Exercise material: Begin

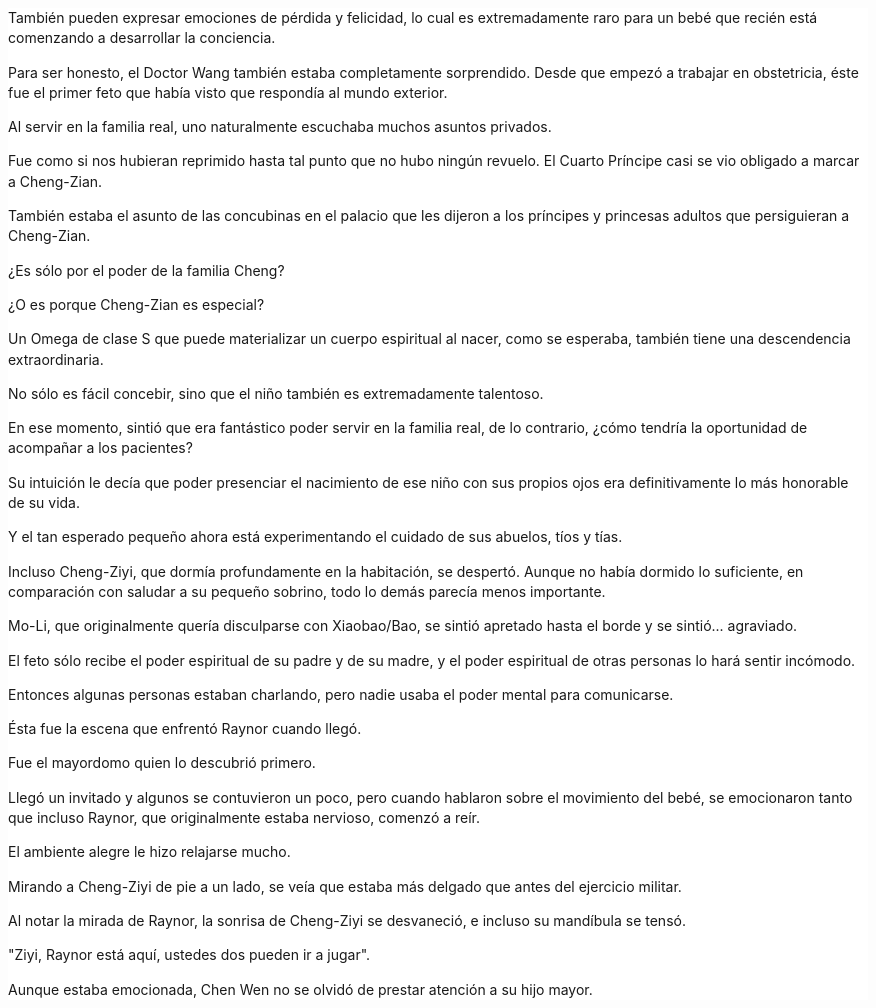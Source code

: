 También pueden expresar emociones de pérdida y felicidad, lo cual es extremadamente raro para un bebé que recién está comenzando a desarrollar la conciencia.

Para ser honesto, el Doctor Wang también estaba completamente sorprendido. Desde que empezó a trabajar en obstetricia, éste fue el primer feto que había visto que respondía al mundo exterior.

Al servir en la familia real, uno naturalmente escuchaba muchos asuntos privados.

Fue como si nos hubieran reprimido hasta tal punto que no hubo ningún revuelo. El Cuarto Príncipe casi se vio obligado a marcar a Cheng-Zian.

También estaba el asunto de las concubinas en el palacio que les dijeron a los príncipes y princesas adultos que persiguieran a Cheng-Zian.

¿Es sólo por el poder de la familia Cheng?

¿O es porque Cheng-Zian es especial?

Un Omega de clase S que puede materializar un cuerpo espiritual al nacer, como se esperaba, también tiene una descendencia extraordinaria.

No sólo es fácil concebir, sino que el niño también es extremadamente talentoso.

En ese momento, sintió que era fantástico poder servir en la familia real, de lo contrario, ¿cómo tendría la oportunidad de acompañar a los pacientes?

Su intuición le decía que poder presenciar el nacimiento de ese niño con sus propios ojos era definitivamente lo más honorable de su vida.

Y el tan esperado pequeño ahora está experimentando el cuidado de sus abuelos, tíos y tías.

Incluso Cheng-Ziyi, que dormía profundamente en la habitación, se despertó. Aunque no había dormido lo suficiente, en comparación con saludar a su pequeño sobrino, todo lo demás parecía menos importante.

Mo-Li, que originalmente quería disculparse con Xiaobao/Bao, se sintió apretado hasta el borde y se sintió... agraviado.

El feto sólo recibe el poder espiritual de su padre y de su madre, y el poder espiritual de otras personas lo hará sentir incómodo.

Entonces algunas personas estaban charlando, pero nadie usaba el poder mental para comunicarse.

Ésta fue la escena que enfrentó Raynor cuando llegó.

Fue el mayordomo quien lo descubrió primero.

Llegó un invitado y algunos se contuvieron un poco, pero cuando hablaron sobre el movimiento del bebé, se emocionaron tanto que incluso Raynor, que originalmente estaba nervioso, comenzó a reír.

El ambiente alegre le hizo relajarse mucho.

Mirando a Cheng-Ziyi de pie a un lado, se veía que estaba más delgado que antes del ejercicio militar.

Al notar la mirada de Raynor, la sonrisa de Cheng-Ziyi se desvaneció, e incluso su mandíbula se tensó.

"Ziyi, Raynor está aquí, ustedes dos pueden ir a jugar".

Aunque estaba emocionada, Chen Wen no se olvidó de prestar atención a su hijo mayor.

Exercise material: End
Exercise material: Begin

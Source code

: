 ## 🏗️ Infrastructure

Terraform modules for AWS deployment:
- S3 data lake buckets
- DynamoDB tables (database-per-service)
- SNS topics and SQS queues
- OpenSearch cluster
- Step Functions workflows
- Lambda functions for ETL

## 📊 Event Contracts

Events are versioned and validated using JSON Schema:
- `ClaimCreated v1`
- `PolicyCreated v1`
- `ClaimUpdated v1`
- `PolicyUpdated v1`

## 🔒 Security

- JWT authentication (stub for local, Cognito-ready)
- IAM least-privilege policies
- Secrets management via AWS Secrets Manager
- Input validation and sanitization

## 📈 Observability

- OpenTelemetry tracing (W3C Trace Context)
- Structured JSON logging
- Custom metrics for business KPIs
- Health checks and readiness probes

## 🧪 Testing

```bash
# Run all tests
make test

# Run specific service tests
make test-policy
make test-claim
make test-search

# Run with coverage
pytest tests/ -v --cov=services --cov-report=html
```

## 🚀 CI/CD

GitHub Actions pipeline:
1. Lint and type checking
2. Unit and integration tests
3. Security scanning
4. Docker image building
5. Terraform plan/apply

Exercise material: End
Exercise material: Begin

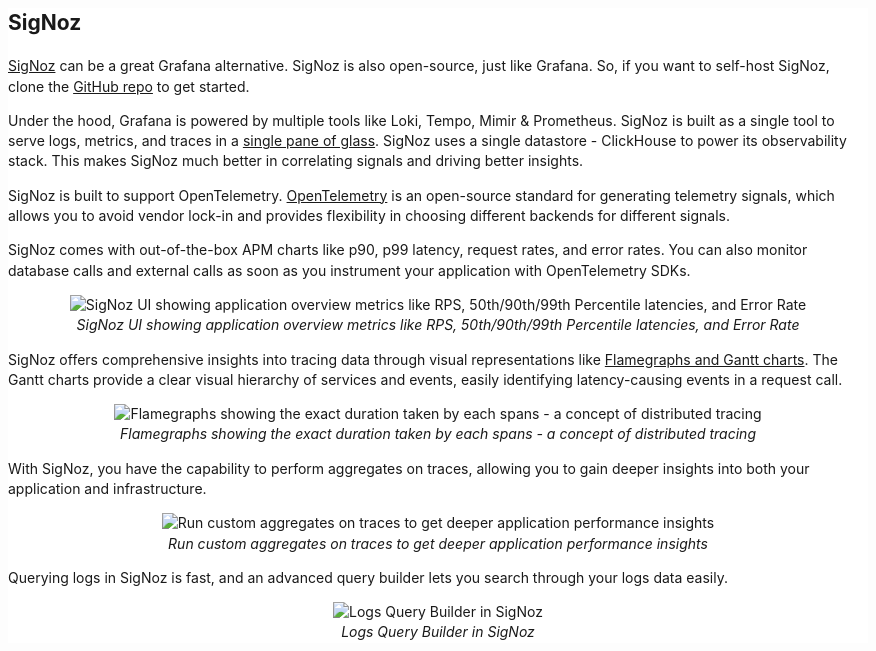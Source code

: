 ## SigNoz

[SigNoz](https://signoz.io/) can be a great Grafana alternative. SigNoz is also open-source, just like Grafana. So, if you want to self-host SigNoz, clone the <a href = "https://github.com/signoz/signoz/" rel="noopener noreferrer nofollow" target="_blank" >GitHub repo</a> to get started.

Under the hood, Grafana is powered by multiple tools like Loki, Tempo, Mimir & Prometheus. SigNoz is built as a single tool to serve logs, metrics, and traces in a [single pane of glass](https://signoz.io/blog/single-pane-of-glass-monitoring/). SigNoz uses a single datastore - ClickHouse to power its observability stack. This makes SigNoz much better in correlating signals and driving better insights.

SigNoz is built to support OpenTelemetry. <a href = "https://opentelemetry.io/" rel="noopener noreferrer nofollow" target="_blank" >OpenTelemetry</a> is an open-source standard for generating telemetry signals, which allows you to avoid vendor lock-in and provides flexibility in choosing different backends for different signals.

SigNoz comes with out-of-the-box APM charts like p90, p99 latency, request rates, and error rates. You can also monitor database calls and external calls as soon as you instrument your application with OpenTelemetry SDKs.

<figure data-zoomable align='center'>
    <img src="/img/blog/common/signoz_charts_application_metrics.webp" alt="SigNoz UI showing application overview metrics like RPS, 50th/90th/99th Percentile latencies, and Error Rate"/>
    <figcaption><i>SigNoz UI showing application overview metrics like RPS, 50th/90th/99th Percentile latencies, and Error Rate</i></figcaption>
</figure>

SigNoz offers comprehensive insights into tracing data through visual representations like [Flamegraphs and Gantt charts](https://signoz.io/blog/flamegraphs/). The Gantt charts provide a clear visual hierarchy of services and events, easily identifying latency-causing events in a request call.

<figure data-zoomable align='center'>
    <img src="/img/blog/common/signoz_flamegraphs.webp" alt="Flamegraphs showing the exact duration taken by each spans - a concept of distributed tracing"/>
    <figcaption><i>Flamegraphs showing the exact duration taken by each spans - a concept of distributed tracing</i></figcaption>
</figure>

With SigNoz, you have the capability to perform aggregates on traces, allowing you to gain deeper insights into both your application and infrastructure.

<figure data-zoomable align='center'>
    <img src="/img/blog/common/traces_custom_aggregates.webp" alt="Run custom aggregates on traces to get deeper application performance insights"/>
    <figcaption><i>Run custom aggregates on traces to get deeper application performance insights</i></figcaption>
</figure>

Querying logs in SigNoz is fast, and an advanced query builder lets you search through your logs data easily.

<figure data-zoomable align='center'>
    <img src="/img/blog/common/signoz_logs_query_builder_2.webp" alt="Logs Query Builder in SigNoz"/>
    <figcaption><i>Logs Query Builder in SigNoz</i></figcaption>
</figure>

Exercise material: End

Aim of the task — Your answer should hold every line of the entries that contains the string "feto".

Solution for this exercise —
Para ser honesto, el Doctor Wang también estaba completamente sorprendido. Desde que empezó a trabajar en obstetricia, éste fue el primer feto que había visto que respondía al mundo exterior.
El feto sólo recibe el poder espiritual de su padre y de su madre, y el poder espiritual de otras personas lo hará sentir incómodo.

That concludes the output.